■ Records from a dataset ■
════

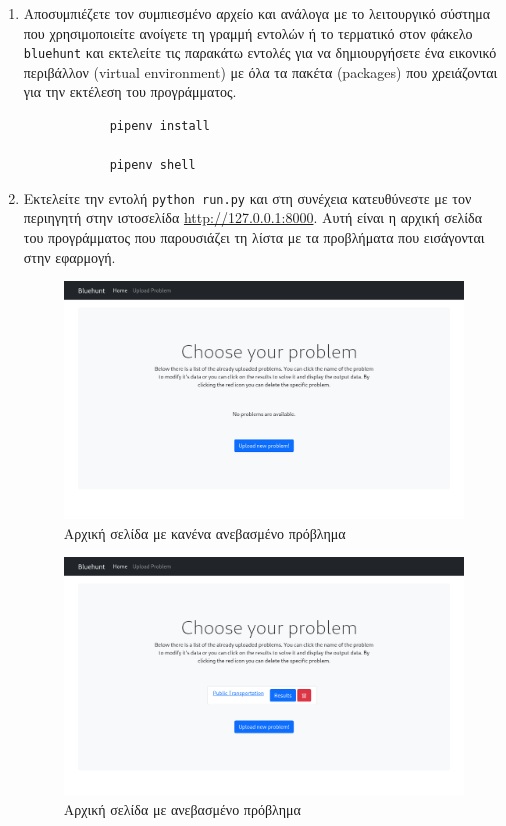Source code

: \documentclass[11pt,a4paper,titlepage]{article}
\numberwithin{equation}{section}
\begin{document}
\begin{enumerate}
	\item Αποσυμπιέζετε τον συμπιεσμένο αρχείο και ανάλογα με το λειτουργικό σύστημα που χρησιμοποιείτε ανοίγετε τη γραμμή εντολών ή το τερματικό στον φάκελο \texttt{bluehunt} και εκτελείτε τις παρακάτω εντολές για να δημιουργήσετε ένα εικονικό περιβάλλον (virtual environment) με όλα τα πακέτα (packages) που χρειάζονται για την εκτέλεση του προγράμματος.
	
	\begin{verbatim}
			pipenv install
			
			pipenv shell
	\end{verbatim}
	
	\item Εκτελείτε την εντολή \texttt{python run.py} και στη συνέχεια κατευθύνεστε με τον περιηγητή στην ιστοσελίδα \url{http://127.0.0.1:8000}. Αυτή είναι η αρχική σελίδα του προγράμματος που παρουσιάζει τη λίστα με τα προβλήματα που εισάγονται στην εφαρμογή.
	
	\begin{figure}[H]
		\centering
		\includegraphics[width=0.8\linewidth]{media/index_no_prob.png}
		\caption{Αρχική σελίδα με κανένα ανεβασμένο πρόβλημα}
		\label{fig:index_no_prob}
	\end{figure}
	
	\begin{figure}[H]
		\centering
		\includegraphics[width=0.8\linewidth]{media/index_with_prob.png}
		\caption{Αρχική σελίδα με ανεβασμένο πρόβλημα}
		\label{fig:index_with_prob}
	\end{figure}
	

\end{enumerate}
\end{document}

════

Excluding all pictures, reproduce the records exactly as they appear above.

■ FINISHED EXERCISE ■
Source code

: \documentclass[11pt,a4paper,titlepage]{article}
\numberwithin{equation}{section}
\begin{document}
\begin{enumerate}
	\item Αποσυμπιέζετε τον συμπιεσμένο αρχείο και ανάλογα με το λειτουργικό σύστημα που χρησιμοποιείτε ανοίγετε τη γραμμή εντολών ή το τερματικό στον φάκελο \texttt{bluehunt} και εκτελείτε τις παρακάτω εντολές για να δημιουργήσετε ένα εικονικό περιβάλλον (virtual environment) με όλα τα πακέτα (packages) που χρειάζονται για την εκτέλεση του προγράμματος.
	
	\begin{verbatim}
			pipenv install
			
			pipenv shell
	\end{verbatim}
	
	\item Εκτελείτε την εντολή \texttt{python run.py} και στη συνέχεια κατευθύνεστε με τον περιηγητή στην ιστοσελίδα \url{http://127.0.0.1:8000}. Αυτή είναι η αρχική σελίδα του προγράμματος που παρουσιάζει τη λίστα με τα προβλήματα που εισάγονται στην εφαρμογή.
	
	\begin{figure}[H]
		\centering
		\includegraphics[width=0.8\linewidth]{media/index_no_prob.png}
		\caption{Αρχική σελίδα με κανένα ανεβασμένο πρόβλημα}
		\label{fig:index_no_prob}
	\end{figure}
	
	\begin{figure}[H]
		\centering
		\includegraphics[width=0.8\linewidth]{media/index_with_prob.png}
		\caption{Αρχική σελίδα με ανεβασμένο πρόβλημα}
		\label{fig:index_with_prob}
	\end{figure}
	

\end{enumerate}
\end{document}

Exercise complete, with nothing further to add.